■ **Assignment**:
Set out each line from the following listing that includes the word "trips".

■ **Records provided**:

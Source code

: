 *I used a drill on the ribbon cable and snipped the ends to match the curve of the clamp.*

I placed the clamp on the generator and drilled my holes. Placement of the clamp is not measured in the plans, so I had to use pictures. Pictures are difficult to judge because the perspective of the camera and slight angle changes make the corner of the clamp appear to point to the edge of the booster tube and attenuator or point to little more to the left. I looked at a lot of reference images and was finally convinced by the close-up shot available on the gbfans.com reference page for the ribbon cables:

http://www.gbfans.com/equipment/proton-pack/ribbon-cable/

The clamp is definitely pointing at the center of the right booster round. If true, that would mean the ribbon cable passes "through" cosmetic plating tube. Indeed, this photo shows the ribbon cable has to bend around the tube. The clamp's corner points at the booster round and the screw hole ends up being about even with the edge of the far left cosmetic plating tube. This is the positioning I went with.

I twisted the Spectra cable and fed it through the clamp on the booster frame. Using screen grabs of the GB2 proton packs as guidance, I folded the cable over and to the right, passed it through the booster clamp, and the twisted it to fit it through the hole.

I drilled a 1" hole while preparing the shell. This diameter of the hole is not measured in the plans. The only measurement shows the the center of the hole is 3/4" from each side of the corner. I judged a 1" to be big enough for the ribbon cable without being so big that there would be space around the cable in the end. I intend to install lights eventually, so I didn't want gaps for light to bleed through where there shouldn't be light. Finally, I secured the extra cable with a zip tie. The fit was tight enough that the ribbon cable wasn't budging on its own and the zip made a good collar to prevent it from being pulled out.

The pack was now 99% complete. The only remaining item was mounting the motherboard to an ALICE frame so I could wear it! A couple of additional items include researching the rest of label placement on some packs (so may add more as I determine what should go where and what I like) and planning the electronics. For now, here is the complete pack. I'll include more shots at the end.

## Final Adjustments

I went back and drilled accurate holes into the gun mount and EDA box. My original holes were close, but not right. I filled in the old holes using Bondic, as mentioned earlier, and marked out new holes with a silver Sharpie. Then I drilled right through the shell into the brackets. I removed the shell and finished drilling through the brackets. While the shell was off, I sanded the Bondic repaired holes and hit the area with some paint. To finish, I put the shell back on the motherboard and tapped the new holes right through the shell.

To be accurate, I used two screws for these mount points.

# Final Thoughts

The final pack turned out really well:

...

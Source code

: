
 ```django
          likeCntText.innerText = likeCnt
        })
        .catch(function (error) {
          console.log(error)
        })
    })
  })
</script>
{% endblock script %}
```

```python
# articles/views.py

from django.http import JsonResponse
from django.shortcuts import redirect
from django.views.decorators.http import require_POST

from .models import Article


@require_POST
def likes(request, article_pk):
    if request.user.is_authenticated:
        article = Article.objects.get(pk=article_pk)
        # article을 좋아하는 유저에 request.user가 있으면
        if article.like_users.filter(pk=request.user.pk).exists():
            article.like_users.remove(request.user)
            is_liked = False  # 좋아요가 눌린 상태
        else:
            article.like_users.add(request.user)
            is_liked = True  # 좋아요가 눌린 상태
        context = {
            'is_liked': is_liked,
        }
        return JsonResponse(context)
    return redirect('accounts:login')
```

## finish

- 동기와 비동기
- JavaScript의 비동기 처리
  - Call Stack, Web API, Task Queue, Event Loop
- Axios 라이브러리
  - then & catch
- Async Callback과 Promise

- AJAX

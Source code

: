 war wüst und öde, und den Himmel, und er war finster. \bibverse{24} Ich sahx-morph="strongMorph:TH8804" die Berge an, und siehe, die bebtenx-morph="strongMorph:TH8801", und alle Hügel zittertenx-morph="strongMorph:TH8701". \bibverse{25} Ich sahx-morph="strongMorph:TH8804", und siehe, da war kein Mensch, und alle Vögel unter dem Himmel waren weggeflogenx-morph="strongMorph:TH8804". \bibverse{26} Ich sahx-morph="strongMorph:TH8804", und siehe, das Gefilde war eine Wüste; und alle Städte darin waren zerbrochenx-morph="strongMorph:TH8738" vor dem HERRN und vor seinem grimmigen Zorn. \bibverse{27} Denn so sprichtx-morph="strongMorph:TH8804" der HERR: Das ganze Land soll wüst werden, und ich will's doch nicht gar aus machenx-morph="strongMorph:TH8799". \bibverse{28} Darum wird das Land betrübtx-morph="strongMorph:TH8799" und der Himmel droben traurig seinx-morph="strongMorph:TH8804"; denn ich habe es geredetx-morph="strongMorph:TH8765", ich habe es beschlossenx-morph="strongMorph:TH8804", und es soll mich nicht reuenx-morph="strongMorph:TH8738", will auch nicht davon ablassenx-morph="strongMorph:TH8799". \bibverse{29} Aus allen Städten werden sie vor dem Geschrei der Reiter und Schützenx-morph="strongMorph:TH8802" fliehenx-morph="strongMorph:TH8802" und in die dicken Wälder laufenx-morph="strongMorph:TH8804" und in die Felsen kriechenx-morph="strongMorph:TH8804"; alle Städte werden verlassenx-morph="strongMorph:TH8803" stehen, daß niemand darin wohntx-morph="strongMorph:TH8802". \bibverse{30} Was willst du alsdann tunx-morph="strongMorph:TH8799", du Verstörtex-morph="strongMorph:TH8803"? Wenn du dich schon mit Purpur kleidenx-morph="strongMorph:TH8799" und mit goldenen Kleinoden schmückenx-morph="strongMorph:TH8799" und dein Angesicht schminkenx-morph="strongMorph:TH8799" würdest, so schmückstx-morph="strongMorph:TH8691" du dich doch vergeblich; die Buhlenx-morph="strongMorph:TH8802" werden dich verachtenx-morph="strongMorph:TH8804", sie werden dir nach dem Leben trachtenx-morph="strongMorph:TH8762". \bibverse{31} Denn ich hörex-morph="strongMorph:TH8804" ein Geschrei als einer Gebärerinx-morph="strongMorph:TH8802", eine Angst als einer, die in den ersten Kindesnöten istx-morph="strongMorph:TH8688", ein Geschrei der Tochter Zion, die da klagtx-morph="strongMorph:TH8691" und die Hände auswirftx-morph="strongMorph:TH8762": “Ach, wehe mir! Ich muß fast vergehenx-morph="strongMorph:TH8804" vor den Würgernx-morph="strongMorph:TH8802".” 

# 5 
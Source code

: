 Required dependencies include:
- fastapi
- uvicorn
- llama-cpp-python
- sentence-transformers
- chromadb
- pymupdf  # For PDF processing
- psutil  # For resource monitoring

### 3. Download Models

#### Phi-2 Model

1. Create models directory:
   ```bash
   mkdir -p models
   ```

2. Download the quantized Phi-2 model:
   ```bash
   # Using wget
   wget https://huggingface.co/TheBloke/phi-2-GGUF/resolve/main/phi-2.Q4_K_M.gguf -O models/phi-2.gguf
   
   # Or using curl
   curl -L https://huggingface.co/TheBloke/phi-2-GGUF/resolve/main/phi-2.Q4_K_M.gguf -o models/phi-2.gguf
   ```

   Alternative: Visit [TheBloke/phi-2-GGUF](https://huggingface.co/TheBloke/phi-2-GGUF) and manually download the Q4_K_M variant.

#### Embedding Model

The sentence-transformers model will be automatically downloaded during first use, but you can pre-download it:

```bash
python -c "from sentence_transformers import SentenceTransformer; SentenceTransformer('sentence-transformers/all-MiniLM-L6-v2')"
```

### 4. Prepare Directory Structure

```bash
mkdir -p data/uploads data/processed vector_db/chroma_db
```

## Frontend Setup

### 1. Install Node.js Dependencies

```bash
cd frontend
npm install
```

--

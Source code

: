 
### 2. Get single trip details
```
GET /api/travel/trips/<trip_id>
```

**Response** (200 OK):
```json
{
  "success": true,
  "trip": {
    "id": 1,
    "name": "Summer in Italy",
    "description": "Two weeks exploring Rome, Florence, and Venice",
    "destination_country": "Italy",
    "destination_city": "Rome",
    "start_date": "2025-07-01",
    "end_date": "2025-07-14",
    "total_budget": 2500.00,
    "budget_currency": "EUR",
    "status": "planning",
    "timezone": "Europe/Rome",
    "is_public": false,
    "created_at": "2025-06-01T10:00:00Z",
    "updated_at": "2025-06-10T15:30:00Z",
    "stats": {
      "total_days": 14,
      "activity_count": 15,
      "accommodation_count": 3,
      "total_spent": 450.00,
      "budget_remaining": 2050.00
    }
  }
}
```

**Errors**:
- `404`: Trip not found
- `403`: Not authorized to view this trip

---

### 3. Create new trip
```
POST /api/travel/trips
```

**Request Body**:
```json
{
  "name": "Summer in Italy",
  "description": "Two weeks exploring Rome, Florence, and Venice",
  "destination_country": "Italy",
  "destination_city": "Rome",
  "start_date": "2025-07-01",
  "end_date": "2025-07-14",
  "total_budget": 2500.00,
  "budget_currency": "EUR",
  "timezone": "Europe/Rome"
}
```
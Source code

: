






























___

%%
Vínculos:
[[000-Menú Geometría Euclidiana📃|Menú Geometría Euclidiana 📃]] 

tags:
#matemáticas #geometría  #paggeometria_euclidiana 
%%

■ **Answer for the task**:
GET /api/travel/trips/<trip_id>
POST /api/travel/trips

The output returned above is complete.